** Opening Task inputs block **
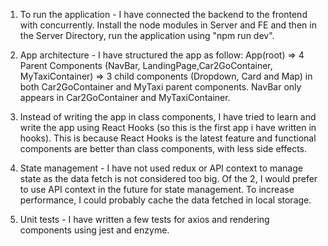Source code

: 1. To run the application - I have connected the backend to the frontend with concurrently. Install the node modules in Server and FE and then in the Server Directory, run the application using "npm run dev".

2. App architecture - I have structured the app as follow: App(root) => 4 Parent Components (NavBar, LandingPage,Car2GoContainer, MyTaxiContainer) => 3 child components (Dropdown, Card and Map) in both Car2GoContainer and MyTaxi parent components. NavBar only appears in Car2GoContainer and MyTaxiContainer.

3. Instead of writing the app in class components, I have tried to learn and write the app using React Hooks (so this is the first app i have written in hooks). This is because React Hooks is the latest feature and functional components are better than class components, with less side effects.

4. State management - I have not used redux or API context to manage state as the data fetch is not considered too big. Of the 2, I would prefer to use API context in the future for state management. To increase performance, I could probably cache the data fetched in local storage.

5. Unit tests - I have written a few tests for axios and rendering components using jest and enzyme.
** Closing Task inputs block **
Task objective
Would you give the entries above again verbatim, omitting the images they contain?

Problem solution
Source code

: 1. To run the application - I have connected the backend to the frontend with concurrently. Install the node modules in Server and FE and then in the Server Directory, run the application using "npm run dev".

2. App architecture - I have structured the app as follow: App(root) => 4 Parent Components (NavBar, LandingPage,Car2GoContainer, MyTaxiContainer) => 3 child components (Dropdown, Card and Map) in both Car2GoContainer and MyTaxi parent components. NavBar only appears in Car2GoContainer and MyTaxiContainer.

3. Instead of writing the app in class components, I have tried to learn and write the app using React Hooks (so this is the first app i have written in hooks). This is because React Hooks is the latest feature and functional components are better than class components, with less side effects.

4. State management - I have not used redux or API context to manage state as the data fetch is not considered too big. Of the 2, I would prefer to use API context in the future for state management. To increase performance, I could probably cache the data fetched in local storage.

5. Unit tests - I have written a few tests for axios and rendering components using jest and enzyme.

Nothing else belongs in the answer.